Yesterday I finally saw the movie Stardust based on Niel Gaiman’s book with the same name. I did not like it very much but it is interesting to look at it from a creativity perspective. Gaiman has his own version of fantasy and just like Naomi Novik or Philip Pullman he manages to write original and imaginative stories by bringing in things we do not usually see in the genre. In other words it is writers like these that keep fantasy vital and today it is more popular and multifaceted than ever. It is constantly reinvented through new combinations and we can trace it backwards via genre intersections all the way to The Lord of the Rings. (Or, as some will argue, way further back than that.)

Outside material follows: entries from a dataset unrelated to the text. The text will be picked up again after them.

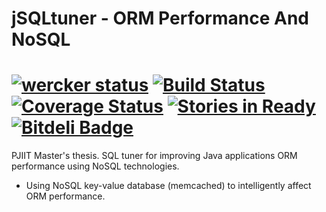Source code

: jSQLtuner - ORM Performance And NoSQL
=========
[![wercker status](https://app.wercker.com/status/a5b872897a79198434e079c4824dd06c/s/ "wercker status")](https://app.wercker.com/project/bykey/a5b872897a79198434e079c4824dd06c)
[![Build Status](https://travis-ci.org/piotrsukiennik/jSQLtuner.png?branch=master)](https://travis-ci.org/piotrsukiennik/jSQLtuner)
[![Coverage Status](https://coveralls.io/repos/piotrsukiennik/jSQLtuner/badge.png?branch=master)](https://coveralls.io/r/piotrsukiennik/jSQLtuner?branch=master)
[![Stories in Ready](https://badge.waffle.io/piotrsukiennik/jsqltuner.png?label=ready&title=Ready)](https://waffle.io/piotrsukiennik/jsqltuner)
[![Bitdeli Badge](https://d2weczhvl823v0.cloudfront.net/piotrsukiennik/jsqltuner/trend.png)](https://bitdeli.com/free "Bitdeli Badge")
=========


PJIIT Master's thesis. SQL tuner for  improving Java applications ORM performance using NoSQL technologies.
- Using NoSQL key-value database (memcached) to intelligently affect ORM performance.


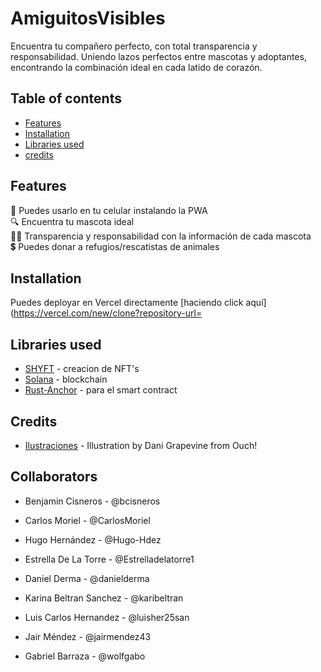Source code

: # AmiguitosVisibles




Encuentra tu compañero perfecto, con total transparencia y responsabilidad. Uniendo lazos perfectos entre mascotas y adoptantes, encontrando la combinación ideal en cada latido de corazón.

## Table of contents

- [Features](#features)
- [Installation](#installation)
- [Libraries used](#libraries-used)
- [credits](#credits)

## Features

📱 Puedes usarlo en tu celular instalando la PWA<br>
🔍 Encuentra tu mascota ideal<br>
🐕‍🦺 Transparencia y responsabilidad con la información de cada mascota<br>
💲 Puedes donar a refugios/rescatistas de animales<br>

## Installation
Puedes deployar en Vercel directamente [haciendo click aquí](https://vercel.com/new/clone?repository-url=

## Libraries used
- [SHYFT](https://docs.shyft.to/) - creacion de NFT's
- [Solana](https://docs.solana.com/es/) - blockchain
- [Rust-Anchor](https://www.anchor-lang.com/) - para el smart contract

## Credits
- [Ilustraciones](https://intercom.help/icons8-7fb7577e8170/en/articles/5534926-universal-multimedia-license-agreement-for-icons8) - Illustration by Dani Grapevine from Ouch!

## Collaborators
- Benjamin Cisneros - @bcisneros
- Carlos Moriel - @CarlosMoriel
- Hugo Hernández - @Hugo-Hdez
- Estrella De La Torre - @Estrelladelatorre1
- Daniel Derma - @danielderma
- Karina Beltran Sanchez - @karibeltran
- Luis Carlos Hernandez - @luisher25san
- Jair Méndez - @jairmendez43


- Gabriel Barraza - @wolfgabo
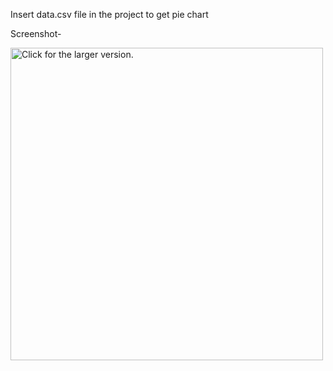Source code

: Insert data.csv file in the project to get pie chart

Screenshot-

<a href="https://drive.google.com/uc?export=view&id=19nXI3BpP4P4gYSzSOclZXURF2gwQA7LM"><img src="https://drive.google.com/uc?export=view&id=19nXI3BpP4P4gYSzSOclZXURF2gwQA7LM" style="width: 500px; max-width: 100%; height: auto" title="Click for the larger version." /></a>
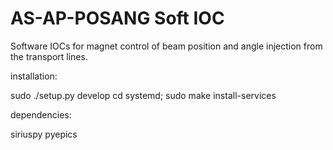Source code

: # AS-AP-POSANG Soft IOC

Software IOCs for magnet control of beam position and angle injection from the transport lines.

installation:

 sudo ./setup.py develop
 cd systemd; sudo make install-services

 dependencies:

  siriuspy
  pyepics
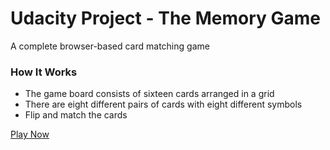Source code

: # Udacity Project - The Memory Game

A complete browser-based card matching game

### How It Works
- The game board consists of sixteen cards arranged in a grid
- There are eight different pairs of cards with eight different symbols
- Flip and match the cards

[Play Now](https://chetan-z.github.io/The-Memory-Game-Project/)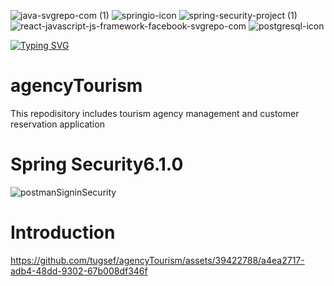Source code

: ![java-svgrepo-com (1)](https://github.com/tugsef/react-e-Commerce/assets/39422788/a2450781-ead3-49a8-990f-8efc2f2ce6c4)
![springio-icon](https://github.com/tugsef/react-e-Commerce/assets/39422788/401a7dc8-ade4-4775-a0de-f107a1ca9276)
![spring-security-project (1)](https://github.com/tugsef/agencyTourism/assets/39422788/dcec0fee-3288-45b1-b197-4d391d79a6da)
![react-javascript-js-framework-facebook-svgrepo-com](https://github.com/tugsef/react-e-Commerce/assets/39422788/98f543bd-8985-4957-ae1e-4775f95859cd)
![postgresql-icon](https://github.com/tugsef/react-e-Commerce/assets/39422788/7fe62082-ab25-4cac-b2e0-94a03c133c5e)



<a href="https://git.io/typing-svg"><img src="https://readme-typing-svg.demolab.com?font=Fira+Code&pause=1000&width=435&lines=⌛+ Pending..." alt="Typing SVG" /></a>
# agencyTourism

This repodisitory includes tourism agency management and customer reservation application

# Spring Security6.1.0

![postmanSigninSecurity](https://github.com/tugsef/agencyTourism/assets/39422788/34ec7c25-4bb9-4da0-b314-b329d57a813b)

# Introduction



https://github.com/tugsef/agencyTourism/assets/39422788/a4ea2717-adb4-48dd-9302-67b008df346f






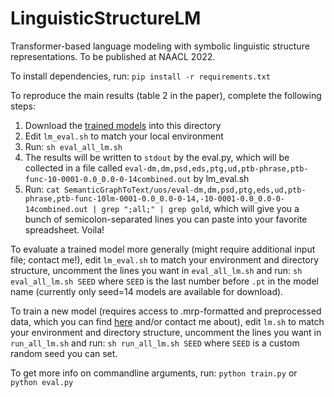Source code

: # LinguisticStructureLM
Transformer-based language modeling with symbolic linguistic structure representations. To be published at NAACL 2022.

To install dependencies, run:
`pip install -r requirements.txt`

To reproduce the main results (table 2 in the paper), complete the following steps:
1. Download the [trained models](https://drive.google.com/drive/folders/1U1uvIgkVLS-kBrkRPPGE7iywpY7W9Yx_?usp=sharing) into this directory
2. Edit `lm_eval.sh` to match your local environment
3. Run: `sh eval_all_lm.sh`
4. The results will be written to `stdout` by the eval.py, which will be collected in a file called `eval-dm,dm,psd,eds,ptg,ud,ptb-phrase,ptb-func-10-0001-0.0_0.0-0-14combined.out` by lm_eval.sh
5. Run: `cat SemanticGraphToText/uos/eval-dm,dm,psd,ptg,eds,ud,ptb-phrase,ptb-func-10lm-0001-0.0_0.0-0-14,-10-0001-0.0_0.0-0-14combined.out | grep ";all;" | grep gold`, which will give you a bunch of semicolon-separated lines you can paste into your favorite spreadsheet. Voila!

To evaluate a trained model more generally (might require additional input file; contact me!), edit `lm_eval.sh` to match your environment and directory structure, uncomment the lines you want in `eval_all_lm.sh` and run:
`sh eval_all_lm.sh SEED` where `SEED` is the last number before `.pt` in the model name (currently only seed=14 models are available for download).

To train a new model (requires access to .mrp-formatted and preprocessed data, which you can find [here](http://mrp.nlpl.eu/2020/index.php) and/or contact me about), edit `lm.sh` to match your environment and directory structure, uncomment the lines you want in `run_all_lm.sh` and run:
`sh run_all_lm.sh SEED` where `SEED` is a custom random seed you can set.

To get more info on commandline arguments, run:
`python train.py` or `python eval.py`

Tolkien in his turn created his groundbreaking trilogy by intersecting ancient mythology with the modern novel. Considering the impact it has had it is strange that is was not done earlier. It is also interesting that this innovative vision belonged to an extremely conservative scholar like Tolkien. Maybe the more experimental authors of the early twentieth century (and they were many) would not see the possibility of mixing experimental narration with archaic language; maybe visionary but old fashioned Tolkien was standing at an intersection nobody else could see?
Anyway, if we look at the development of western literature as a whole we will see that all the important leaps were taken at intersections between cultures, genres or ways of expression. The idea of putting stories in writing in the first place is usually seen as the invention of a rhapsod (storyteller) we know as Homer. 2700 years ago he intersected the Greek oral storytelling tradition with a concept that was quite new at the time – the alphabet.